Work order.
Range to reproduce from the entries below: the line with "- Penggunaan Prisma", the line with "Dewangga Nanda Arjuna (Me) 👋", and every line in between. Give them exactly and give nothing else.

Dataset.

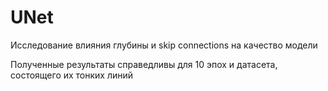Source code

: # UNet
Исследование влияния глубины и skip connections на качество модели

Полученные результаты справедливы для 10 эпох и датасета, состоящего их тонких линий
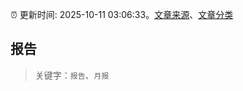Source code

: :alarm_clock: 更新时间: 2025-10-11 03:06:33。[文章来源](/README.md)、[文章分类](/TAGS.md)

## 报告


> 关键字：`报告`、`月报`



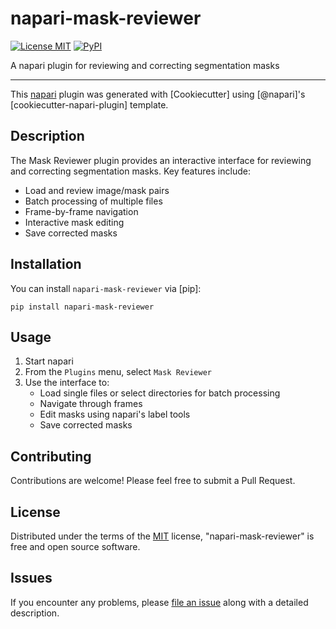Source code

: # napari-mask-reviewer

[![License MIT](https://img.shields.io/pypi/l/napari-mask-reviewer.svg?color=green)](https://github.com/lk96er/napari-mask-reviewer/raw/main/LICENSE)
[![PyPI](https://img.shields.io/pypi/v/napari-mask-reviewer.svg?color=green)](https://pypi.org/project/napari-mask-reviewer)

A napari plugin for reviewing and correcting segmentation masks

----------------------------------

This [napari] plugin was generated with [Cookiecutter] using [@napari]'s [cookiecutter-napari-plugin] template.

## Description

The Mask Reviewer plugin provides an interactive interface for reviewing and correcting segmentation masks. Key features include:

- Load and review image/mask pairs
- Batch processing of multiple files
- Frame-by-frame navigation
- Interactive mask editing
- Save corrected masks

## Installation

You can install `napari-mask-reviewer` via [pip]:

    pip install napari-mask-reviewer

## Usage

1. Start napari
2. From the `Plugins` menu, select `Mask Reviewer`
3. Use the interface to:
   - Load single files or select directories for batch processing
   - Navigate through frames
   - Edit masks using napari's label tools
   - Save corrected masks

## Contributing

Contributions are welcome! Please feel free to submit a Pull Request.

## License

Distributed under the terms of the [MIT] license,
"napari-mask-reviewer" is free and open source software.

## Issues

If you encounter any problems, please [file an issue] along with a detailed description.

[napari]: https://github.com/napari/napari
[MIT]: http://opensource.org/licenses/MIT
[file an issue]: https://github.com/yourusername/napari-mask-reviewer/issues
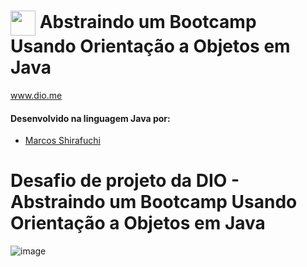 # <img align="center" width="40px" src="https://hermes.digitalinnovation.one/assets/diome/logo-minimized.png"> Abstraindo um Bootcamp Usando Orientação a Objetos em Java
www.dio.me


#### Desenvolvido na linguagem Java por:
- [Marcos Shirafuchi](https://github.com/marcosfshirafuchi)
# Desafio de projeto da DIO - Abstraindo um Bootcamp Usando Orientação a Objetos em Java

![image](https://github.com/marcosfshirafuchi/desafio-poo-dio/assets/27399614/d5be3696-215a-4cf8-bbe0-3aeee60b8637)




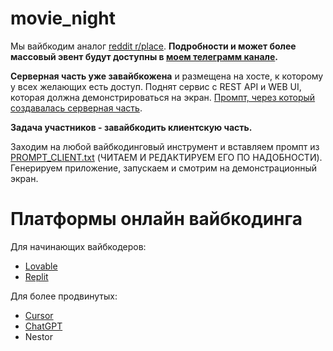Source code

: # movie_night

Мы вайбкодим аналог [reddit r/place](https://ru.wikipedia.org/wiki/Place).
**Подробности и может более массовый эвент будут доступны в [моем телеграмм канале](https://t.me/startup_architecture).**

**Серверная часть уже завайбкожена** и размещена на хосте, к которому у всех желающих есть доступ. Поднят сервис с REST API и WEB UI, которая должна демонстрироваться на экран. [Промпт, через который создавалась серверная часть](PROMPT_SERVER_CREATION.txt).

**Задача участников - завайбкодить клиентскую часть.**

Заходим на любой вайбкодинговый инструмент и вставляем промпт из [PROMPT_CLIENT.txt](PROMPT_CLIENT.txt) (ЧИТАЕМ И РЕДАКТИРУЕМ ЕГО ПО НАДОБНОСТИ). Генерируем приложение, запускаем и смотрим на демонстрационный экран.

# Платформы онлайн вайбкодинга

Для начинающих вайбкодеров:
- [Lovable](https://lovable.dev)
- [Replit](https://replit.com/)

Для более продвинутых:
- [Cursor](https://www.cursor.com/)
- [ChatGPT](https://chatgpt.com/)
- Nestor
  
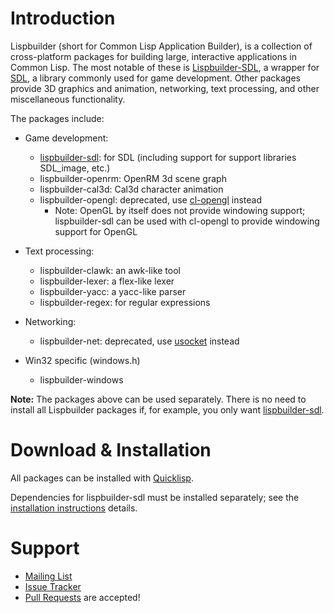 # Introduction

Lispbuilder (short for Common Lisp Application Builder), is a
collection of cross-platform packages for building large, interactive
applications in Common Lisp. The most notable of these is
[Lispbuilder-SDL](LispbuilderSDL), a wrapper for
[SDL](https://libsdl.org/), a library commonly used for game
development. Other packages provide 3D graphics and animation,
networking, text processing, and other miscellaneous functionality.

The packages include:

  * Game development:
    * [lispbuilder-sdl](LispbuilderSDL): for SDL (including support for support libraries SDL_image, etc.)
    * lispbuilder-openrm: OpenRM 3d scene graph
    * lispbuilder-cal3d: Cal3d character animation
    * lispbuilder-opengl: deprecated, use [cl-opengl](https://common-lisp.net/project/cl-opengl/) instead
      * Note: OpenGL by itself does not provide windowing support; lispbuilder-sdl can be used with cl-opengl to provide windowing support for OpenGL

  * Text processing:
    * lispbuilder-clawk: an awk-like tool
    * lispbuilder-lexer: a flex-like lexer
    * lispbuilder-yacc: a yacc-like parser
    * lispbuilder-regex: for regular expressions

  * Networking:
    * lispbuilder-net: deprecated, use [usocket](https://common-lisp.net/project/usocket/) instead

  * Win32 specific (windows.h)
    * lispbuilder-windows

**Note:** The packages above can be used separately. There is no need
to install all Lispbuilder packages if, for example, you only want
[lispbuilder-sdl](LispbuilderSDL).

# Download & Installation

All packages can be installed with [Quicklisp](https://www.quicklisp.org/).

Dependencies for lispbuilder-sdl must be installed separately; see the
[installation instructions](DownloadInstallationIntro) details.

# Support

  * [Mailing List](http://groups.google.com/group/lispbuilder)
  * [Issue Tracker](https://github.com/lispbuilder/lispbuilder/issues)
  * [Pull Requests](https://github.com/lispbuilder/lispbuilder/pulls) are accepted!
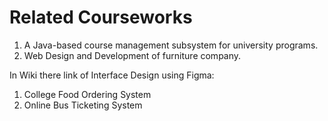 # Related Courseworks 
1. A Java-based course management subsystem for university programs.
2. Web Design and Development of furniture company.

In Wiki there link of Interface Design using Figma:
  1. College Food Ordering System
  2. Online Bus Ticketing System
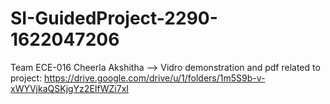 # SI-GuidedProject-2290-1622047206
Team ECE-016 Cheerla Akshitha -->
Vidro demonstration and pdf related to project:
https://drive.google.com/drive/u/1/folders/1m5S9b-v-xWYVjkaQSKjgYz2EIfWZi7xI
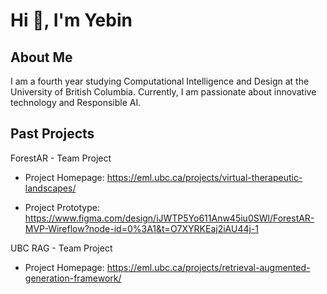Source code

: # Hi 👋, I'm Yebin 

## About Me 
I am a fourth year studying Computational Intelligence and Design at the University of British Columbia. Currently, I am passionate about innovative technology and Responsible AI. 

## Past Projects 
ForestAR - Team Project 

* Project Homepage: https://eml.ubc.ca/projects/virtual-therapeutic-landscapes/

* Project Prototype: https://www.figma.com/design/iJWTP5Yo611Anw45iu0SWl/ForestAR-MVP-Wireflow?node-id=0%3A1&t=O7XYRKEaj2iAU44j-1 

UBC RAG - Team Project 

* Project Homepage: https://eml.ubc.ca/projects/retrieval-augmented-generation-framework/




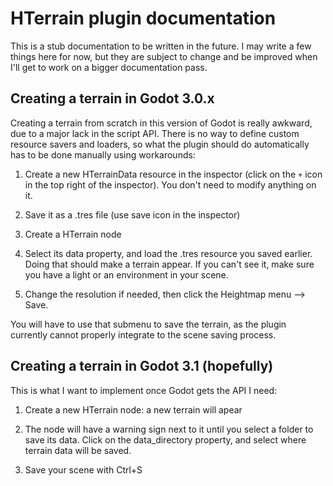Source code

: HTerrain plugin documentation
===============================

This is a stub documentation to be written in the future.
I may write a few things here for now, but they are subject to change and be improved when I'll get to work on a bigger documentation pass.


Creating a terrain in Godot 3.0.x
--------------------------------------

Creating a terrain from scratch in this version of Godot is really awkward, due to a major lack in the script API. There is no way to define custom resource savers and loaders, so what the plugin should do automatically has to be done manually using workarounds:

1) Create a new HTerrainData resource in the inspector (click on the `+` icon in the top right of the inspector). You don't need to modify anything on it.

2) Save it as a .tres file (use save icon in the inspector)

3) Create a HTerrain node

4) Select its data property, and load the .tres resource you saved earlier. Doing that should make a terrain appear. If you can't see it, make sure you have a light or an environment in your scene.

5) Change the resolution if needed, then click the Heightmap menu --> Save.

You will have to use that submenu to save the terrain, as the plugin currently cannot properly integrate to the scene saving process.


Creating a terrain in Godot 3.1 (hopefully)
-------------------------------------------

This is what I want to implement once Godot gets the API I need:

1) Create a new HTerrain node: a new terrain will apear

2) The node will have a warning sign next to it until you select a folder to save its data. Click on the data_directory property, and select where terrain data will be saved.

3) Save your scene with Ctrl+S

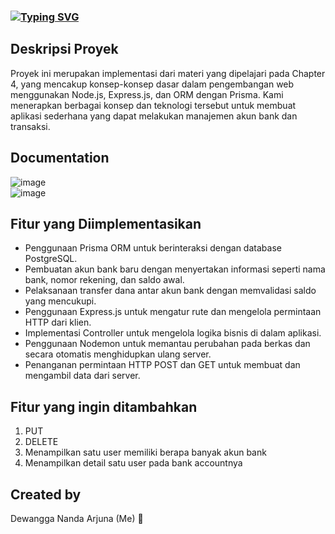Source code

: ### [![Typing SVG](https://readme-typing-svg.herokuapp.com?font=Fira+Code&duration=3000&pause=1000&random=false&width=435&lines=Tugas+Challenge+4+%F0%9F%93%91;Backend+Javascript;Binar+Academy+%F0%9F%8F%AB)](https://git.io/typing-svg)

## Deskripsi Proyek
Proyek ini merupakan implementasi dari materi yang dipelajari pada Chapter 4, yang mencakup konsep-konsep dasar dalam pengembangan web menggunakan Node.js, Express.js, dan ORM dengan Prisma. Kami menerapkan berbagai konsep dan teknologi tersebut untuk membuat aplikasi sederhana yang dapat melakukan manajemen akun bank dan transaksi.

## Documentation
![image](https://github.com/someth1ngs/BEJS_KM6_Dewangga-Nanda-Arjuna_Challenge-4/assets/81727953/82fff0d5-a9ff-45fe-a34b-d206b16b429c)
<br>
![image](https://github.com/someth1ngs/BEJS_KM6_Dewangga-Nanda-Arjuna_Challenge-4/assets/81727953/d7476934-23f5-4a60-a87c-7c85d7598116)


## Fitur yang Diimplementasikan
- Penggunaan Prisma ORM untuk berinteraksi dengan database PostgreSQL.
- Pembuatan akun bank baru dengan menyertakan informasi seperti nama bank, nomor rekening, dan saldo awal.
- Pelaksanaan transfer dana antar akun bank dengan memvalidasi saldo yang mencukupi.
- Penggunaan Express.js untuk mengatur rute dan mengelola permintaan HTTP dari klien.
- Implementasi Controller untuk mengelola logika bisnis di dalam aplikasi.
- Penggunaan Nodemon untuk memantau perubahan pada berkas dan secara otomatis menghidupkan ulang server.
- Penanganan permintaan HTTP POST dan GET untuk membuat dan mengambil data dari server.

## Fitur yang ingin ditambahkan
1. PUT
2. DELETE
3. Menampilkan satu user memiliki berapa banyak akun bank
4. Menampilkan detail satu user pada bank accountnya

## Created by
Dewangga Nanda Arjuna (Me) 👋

--

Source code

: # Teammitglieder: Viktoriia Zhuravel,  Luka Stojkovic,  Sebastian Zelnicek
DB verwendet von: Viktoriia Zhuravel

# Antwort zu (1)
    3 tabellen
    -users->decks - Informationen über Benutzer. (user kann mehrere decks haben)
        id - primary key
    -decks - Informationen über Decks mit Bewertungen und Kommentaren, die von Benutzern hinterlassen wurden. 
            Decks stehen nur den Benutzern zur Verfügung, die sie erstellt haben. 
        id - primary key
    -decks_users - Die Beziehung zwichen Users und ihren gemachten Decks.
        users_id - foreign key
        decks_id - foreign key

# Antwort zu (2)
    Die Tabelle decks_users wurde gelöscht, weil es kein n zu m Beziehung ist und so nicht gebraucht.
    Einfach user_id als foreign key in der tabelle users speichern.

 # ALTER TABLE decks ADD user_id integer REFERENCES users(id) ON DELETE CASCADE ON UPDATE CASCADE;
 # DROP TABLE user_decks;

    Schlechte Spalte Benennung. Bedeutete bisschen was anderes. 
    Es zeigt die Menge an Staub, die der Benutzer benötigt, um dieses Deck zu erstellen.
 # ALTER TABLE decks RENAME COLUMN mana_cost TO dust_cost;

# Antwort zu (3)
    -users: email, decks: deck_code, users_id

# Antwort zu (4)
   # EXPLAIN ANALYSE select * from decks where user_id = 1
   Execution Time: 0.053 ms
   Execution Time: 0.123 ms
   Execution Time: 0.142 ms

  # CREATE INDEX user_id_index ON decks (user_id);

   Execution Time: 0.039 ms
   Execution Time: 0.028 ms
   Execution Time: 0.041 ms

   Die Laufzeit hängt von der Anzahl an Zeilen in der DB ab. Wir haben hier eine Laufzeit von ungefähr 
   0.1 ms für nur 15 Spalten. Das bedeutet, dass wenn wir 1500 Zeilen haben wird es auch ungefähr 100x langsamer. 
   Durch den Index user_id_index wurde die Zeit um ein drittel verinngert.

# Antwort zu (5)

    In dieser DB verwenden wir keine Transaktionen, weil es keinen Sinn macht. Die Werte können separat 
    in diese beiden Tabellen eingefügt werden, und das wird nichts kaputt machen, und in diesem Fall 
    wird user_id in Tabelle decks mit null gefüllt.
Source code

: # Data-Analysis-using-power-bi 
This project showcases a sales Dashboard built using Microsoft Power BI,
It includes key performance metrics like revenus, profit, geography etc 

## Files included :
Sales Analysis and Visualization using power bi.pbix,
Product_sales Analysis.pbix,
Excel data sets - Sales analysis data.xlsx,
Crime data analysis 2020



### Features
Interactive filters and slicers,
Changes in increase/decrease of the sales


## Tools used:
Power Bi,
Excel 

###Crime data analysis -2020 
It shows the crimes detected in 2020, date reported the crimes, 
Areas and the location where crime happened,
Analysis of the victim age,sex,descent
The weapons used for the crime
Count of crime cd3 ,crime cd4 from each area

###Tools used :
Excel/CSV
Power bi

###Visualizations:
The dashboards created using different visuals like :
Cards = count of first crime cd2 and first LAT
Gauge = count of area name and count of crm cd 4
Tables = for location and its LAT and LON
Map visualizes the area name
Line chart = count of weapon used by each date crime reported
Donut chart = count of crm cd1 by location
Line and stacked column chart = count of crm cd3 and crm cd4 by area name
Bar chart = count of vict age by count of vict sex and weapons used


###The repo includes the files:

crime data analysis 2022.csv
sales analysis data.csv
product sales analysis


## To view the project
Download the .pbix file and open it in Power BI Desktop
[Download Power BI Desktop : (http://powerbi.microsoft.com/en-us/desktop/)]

Expected answer.
- Penggunaan Prisma ORM untuk berinteraksi dengan database PostgreSQL.
- Pembuatan akun bank baru dengan menyertakan informasi seperti nama bank, nomor rekening, dan saldo awal.
- Pelaksanaan transfer dana antar akun bank dengan memvalidasi saldo yang mencukupi.
- Penggunaan Express.js untuk mengatur rute dan mengelola permintaan HTTP dari klien.
- Implementasi Controller untuk mengelola logika bisnis di dalam aplikasi.
- Penggunaan Nodemon untuk memantau perubahan pada berkas dan secara otomatis menghidupkan ulang server.
- Penanganan permintaan HTTP POST dan GET untuk membuat dan mengambil data dari server.

## Fitur yang ingin ditambahkan
1. PUT
2. DELETE
3. Menampilkan satu user memiliki berapa banyak akun bank
4. Menampilkan detail satu user pada bank accountnya

## Created by
Dewangga Nanda Arjuna (Me) 👋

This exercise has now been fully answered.